Nos últimos anos, muita gente passou a acreditar que o “vapor” do vape seria inofensivo — quase “apenas água” com sabor. Não é. Cigarros eletrônicos são dispositivos que aquecem líquidos e liberam um aerossol que vai direto para a boca, garganta e pulmões.
Esse aerossol costuma conter nicotina (uma substância altamente viciante), solventes como propilenoglicol e glicerina, aromatizantes e partículas muito pequenas capazes de chegar a tecidos sensíveis.
Diversos órgãos de saúde deixam claro: não existe nível seguro de uso para jovens, gestantes e não fumantes, e esses produtos não são “saudáveis” para a boca.
O que entra na sua boca quando você traga um vape?
Estudos independentes identificaram no aerossol metais tóxicos como níquel, cromo e chumbo, vindos principalmente das partes metálicas aquecidas do aparelho. Esses metais podem se depositar na cavidade oral e, com o tempo, favorecer processos inflamatórios e dano tecidual.
Além disso, as bases líquidas (propilenoglicol e glicerina) e os sabores doces formam um “spray” pegajoso que adere aos dentes e às gengivas. Em laboratório, aerossois de sabores doces dobraram a formação de biofilme (a “placa bacteriana”) e reduziram a dureza do esmalte em até 27% — um passo na direção da cárie.
Cárie: por que o vape aumenta o risco
A ciência já observou uma associação entre uso de e-cigarros e maior risco de cárie em pacientes acompanhados em consultório. Não é um detalhe: usuários de vape tendem a ser classificados com risco de cárie mais alto do que não usuários. O provável “combo” por trás disso inclui a película doce e viscosa dos sabores, alterações na saliva e uma mudança no equilíbrio das bactérias da boca.
Em outras palavras: o vape cria um ambiente perfeito para bactérias cariogênicas grudarem melhor, produzirem mais ácido e desmineralizarem o esmalte.
Gengiva e osso: inflamação que vai além da superfície
Gengivas saudáveis dependem de um equilíbrio delicado entre a placa bacteriana e a resposta de defesa do nosso organismo. Pesquisas detectaram, na saliva e no fluido gengival de usuários de cigarros eletrônicos, marcadores inflamatórios aumentados — um sinal de que a gengiva está reagindo negativamente ao contato frequente com o aerossol.
Revisões recentes também apontam pior status periodontal em usuários, quando comparados a não usuários.
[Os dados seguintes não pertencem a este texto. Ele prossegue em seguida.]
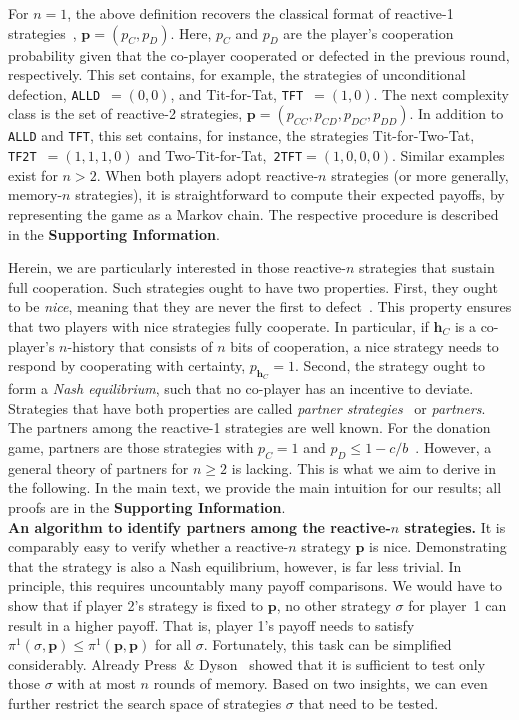 \documentclass[9pt,twocolumn,twoside]{pnas-new}
\def\tft{\texttt{TFT}}
\def\tftt{\texttt{TF2T}}
\def\ttft{\texttt{2TFT}}
\def\alld{\texttt{ALLD}}
\def\SI{\textbf{Supporting Information}}
\begin{document}
For \(n\!=\!1\), the above definition recovers the classical format of reactive-1 strategies~\cite{sigmund2010}, \(\mathbf{p}\!=\!(p_C, p_D)\). 
Here, $p_C$ and $p_D$ are the player's cooperation probability given that the co-player cooperated or defected in the previous round, respectively. 
This set contains, for example, the strategies of unconditional defection, \alld~$=\!(0,0)$, and Tit-for-Tat, \tft~$=\!(1,0)$. 
The next complexity class is the set of reactive-2 strategies, $\mathbf{p}\!=\!(p_{CC},p_{CD},p_{DC},p_{DD})$.
In addition to \alld{} and \tft{}, this set contains, for instance, the strategies Tit-for-Two-Tat, \tftt~$=\!(1,1,1,0)$ and Two-Tit-for-Tat,~\ttft$=\!(1,0,0,0)$. 
Similar examples exist for $n\!>\!2$. 
When both players adopt reactive-$n$ strategies (or more generally, memory-$n$ strategies), it is straightforward to compute their expected payoffs, by representing the game as a Markov chain. 
The respective procedure is described in the \SI{}.  

Herein, we are particularly interested in those reactive-$n$ strategies that sustain full cooperation. 
Such strategies ought to have two properties. 
First, they ought to be {\it nice}, meaning that they are never the first to defect~\citep{axelrod:AAAS:1981}.
This property ensures that two players with nice strategies fully cooperate. 
In particular, if $\mathbf{h}_C$ is a co-player's $n$-history that consists of $n$ bits of cooperation, a nice strategy needs to respond by cooperating with certainty, $p_{\mathbf{h}_C}\!=\!1$.  
Second, the strategy ought to form a {\it Nash equilibrium}, such that no co-player has an incentive to deviate. 
Strategies that have both properties are called {\it partner strategies}~\citep{Hilbe:GEB:2015} or {\it partners}.
The partners among the reactive-1 strategies are well known. 
For the donation game, partners are those strategies with $p_C\!=\!1$ and $p_D\!\le\!1\!-\!c/b$~\citep{akin:EGADS:2016}. 
However, a general theory of partners for $n\!\ge\!2$ is lacking. 
This is what we aim to derive in the following. 
In the main text, we provide the main intuition for our results; all proofs are in the \SI.\\

\noindent
\textbf{An algorithm to identify partners among the reactive-$n$ strategies.} 
It is comparably easy to verify whether a reactive-$n$ strategy $\mathbf{p}$ is nice. 
Demonstrating that the strategy is also a Nash equilibrium, however, is far less trivial. 
In principle, this requires uncountably many payoff comparisons. 
We would have to show that if player 2's strategy is fixed to $\mathbf{p}$, no other strategy $\sigma$ for player~1 can result in a higher payoff. That is, player 1's payoff needs to satisfy $\pi^1(\sigma,\mathbf{p})\!\le\!\pi^1(\mathbf{p},\mathbf{p})$ for all $\sigma$. 
Fortunately, this task can be simplified considerably. 
Already Press~\& Dyson~\cite{press:PNAS:2012} showed that it is sufficient to test only those $\sigma$ with at most $n$ rounds of memory. 
Based on two insights, we can even further restrict the search space of strategies $\sigma$ that need to be tested.
\end{document}
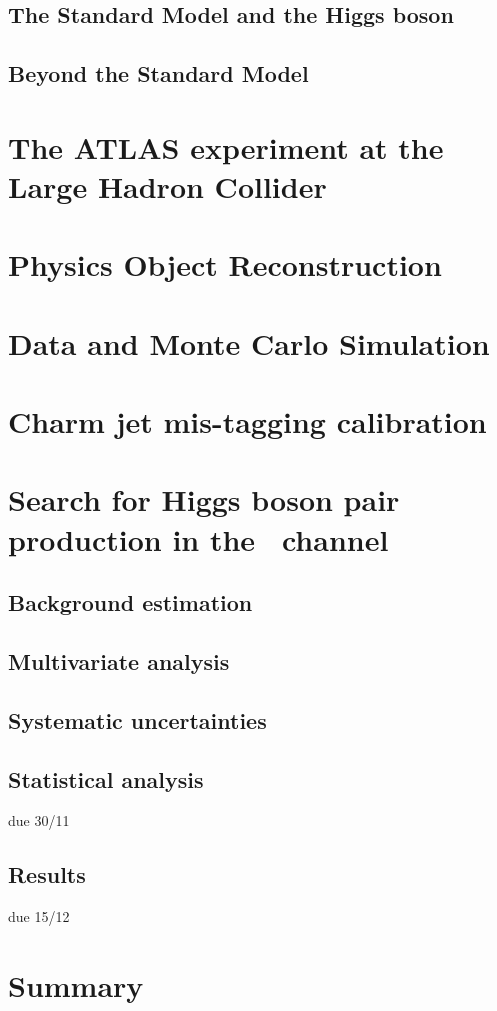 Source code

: \documentclass[twoside,11pt]{report}
\begin{document}
\section{The Standard Model and the Higgs boson}
\section{Beyond the Standard Model}
\large
\chapter{The ATLAS experiment at the Large Hadron Collider}


\chapter{Physics Object Reconstruction}



 
\chapter{Data and Monte Carlo Simulation}

\chapter{Charm jet mis-tagging calibration}





\large
\chapter{Search for Higgs boson pair production in the \bbtt\ channel}
\label{sec:search for dihiggs}



\section{Background estimation}
\label{sec:DiHiggs:backgroundEstimation}

\section{Multivariate analysis}
\section{Systematic uncertainties}
\label{sec:DiHiggs:systematics}
\section{Statistical analysis}
\label{sec:DiHiggs:analysis}
due 30/11
\section{Results}
\label{sec:DiHiggs:results}
due 15/12

\chapter{Summary}

\printbibliography
\appendix

\end{document}
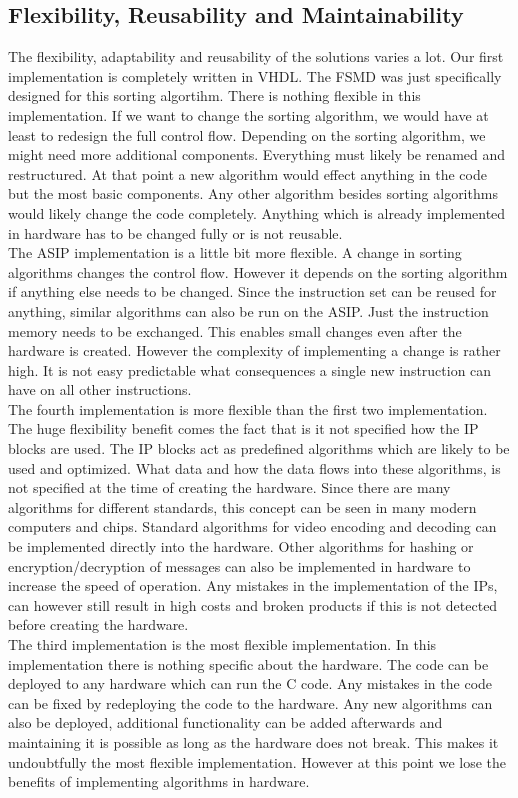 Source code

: \documentclass[conference]{IEEEtran}
\begin{document}
\subsection{Flexibility, Reusability and Maintainability}
The flexibility, adaptability and reusability of the solutions varies a lot. Our first implementation is completely written in VHDL. The FSMD was just specifically designed for this sorting algortihm. There is nothing flexible in this implementation. If we want to change the sorting algorithm, we would have at least to redesign the full control flow. Depending on the sorting algorithm, we might need more additional components. Everything must likely be renamed and restructured. At that point a new algorithm would effect anything in the code but the most basic components. Any other algorithm besides sorting algorithms would likely change the code completely. Anything which is already implemented in hardware has to be changed fully or is not reusable. \\
The ASIP implementation is a little bit more flexible. A change in sorting algorithms changes the control flow. However it depends on the sorting algorithm if anything else needs to be changed. Since the instruction set can be reused for anything, similar algorithms can also be run on the ASIP. Just the instruction memory needs to be exchanged. This enables small changes even after the hardware is created. However the complexity of implementing a change is rather high. It is not easy predictable what consequences a single new instruction can have on all other instructions. \\
The fourth implementation is more flexible than the first two implementation. The huge flexibility benefit comes the fact that is it not specified how the IP blocks are used. The IP blocks act as predefined algorithms which are likely to be used and optimized. What data and how the data flows into these algorithms, is not specified at the time of creating the hardware. Since there are many algorithms for different standards, this concept can be seen in many modern computers and chips. Standard algorithms for video encoding and decoding can be implemented directly into the hardware. Other algorithms for hashing or encryption/decryption of messages can also be implemented in hardware to increase the speed of operation. Any mistakes in the implementation of the IPs, can however still result in high costs and broken products if this is not detected before creating the hardware. \\
The third implementation is the most flexible implementation. In this implementation there is nothing specific about the hardware. The code can be deployed to any hardware which can run the C code. Any mistakes in the code can be fixed by redeploying the code to the hardware. Any new algorithms can also be deployed, additional functionality can be added afterwards and maintaining it is possible as long as the hardware does not break. This makes it undoubtfully the most flexible implementation. However at this point we lose the benefits of implementing algorithms in hardware. \\
\end{document}

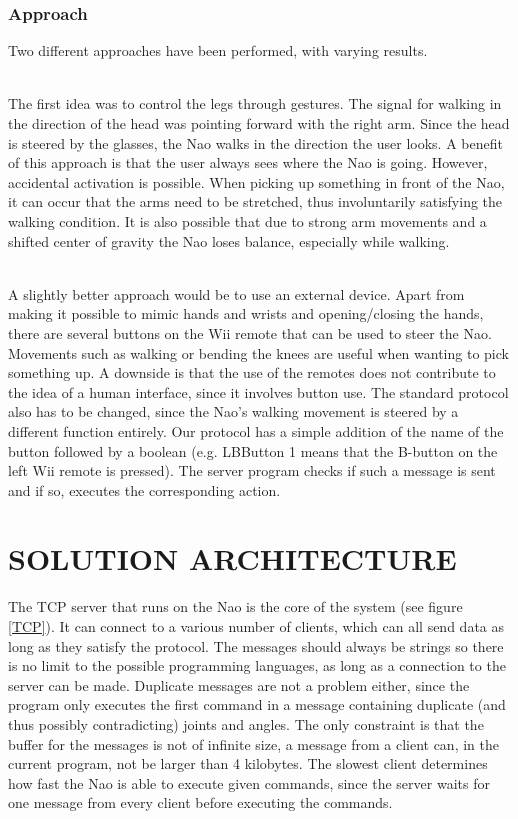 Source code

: \documentclass[letterpaper, 10pt, conference]{ieeeconf}
\begin{document}
\subsubsection{Approach}
Two different approaches have been performed, with varying results.

 \\
The first idea was to control the legs through gestures. The signal for walking in the direction of the head was pointing forward with the right arm. Since the head is steered by the glasses, the Nao walks in the direction the user looks. A benefit of this approach is that the user always sees where the Nao is going. However, accidental activation is possible. When picking up something in front of the Nao, it can occur that the arms need to be stretched, thus involuntarily satisfying the walking condition. It is also possible that due to strong arm movements and a shifted center of gravity the Nao loses balance, especially while walking.

 \\
A slightly better approach would be to use an external device. Apart from making it possible to mimic hands and wrists and opening/closing the hands, there are several buttons on the Wii remote that can be used to steer the Nao. Movements such as walking or bending the knees are useful when wanting to pick something up. A downside is that the use of the remotes does not contribute to the idea of a human interface, since it involves button use. The standard protocol also has to be changed, since the Nao’s walking movement is steered by a different function entirely. Our protocol has a simple addition of the name of the button followed by a boolean (e.g. LBButton 1 means that the B-button on the left Wii remote is pressed). The server program checks if such a message is sent and if so, executes the corresponding action.

\section{SOLUTION ARCHITECTURE}
\label{sec:architecture}
The TCP server that runs on the Nao is the core of the system (see figure \ref{TCP}). It can connect to a various number of clients, which can all send data as long as they satisfy the protocol. The messages should always be strings so there is no limit to the possible programming languages, as long as a connection to the server can be made. Duplicate messages are not a problem either, since the program only executes the first command in a message containing duplicate (and thus possibly contradicting) joints and angles. The only constraint is that the buffer for the messages is not of infinite size, a message from a client can, in the current program, not be larger than 4 kilobytes. The slowest client determines how fast the Nao is able to execute given commands, since the server waits for one message from every client before executing the commands.
\end{document}
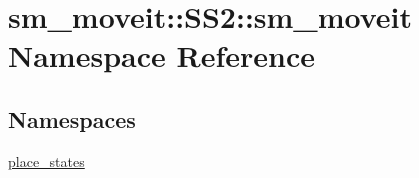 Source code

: \hypertarget{namespacesm__moveit_1_1SS2_1_1sm__moveit}{}\section{sm\+\_\+moveit\+:\+:S\+S2\+:\+:sm\+\_\+moveit Namespace Reference}
\label{namespacesm__moveit_1_1SS2_1_1sm__moveit}
\subsection*{Namespaces}
\begin{DoxyCompactItemize}
\item 
 \hyperlink{namespacesm__moveit_1_1SS2_1_1sm__moveit_1_1place__states}{place\+\_\+states}
\end{DoxyCompactItemize}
Embora os estudos ainda estejam evoluindo, o recado é claro: o vape não é neutro para as gengivas.
Boca seca: menos saliva, mais problema
A saliva protege dentes e gengiva: neutraliza ácidos, “lava” a boca e ajuda na remineralização do esmalte. Uma meta-análise mostrou que a xerostomia (boca seca) é comum em usuários dos cigarros eletrônicos, com prevalência aproximada de 33% — maior do que entre fumantes de cigarro comum.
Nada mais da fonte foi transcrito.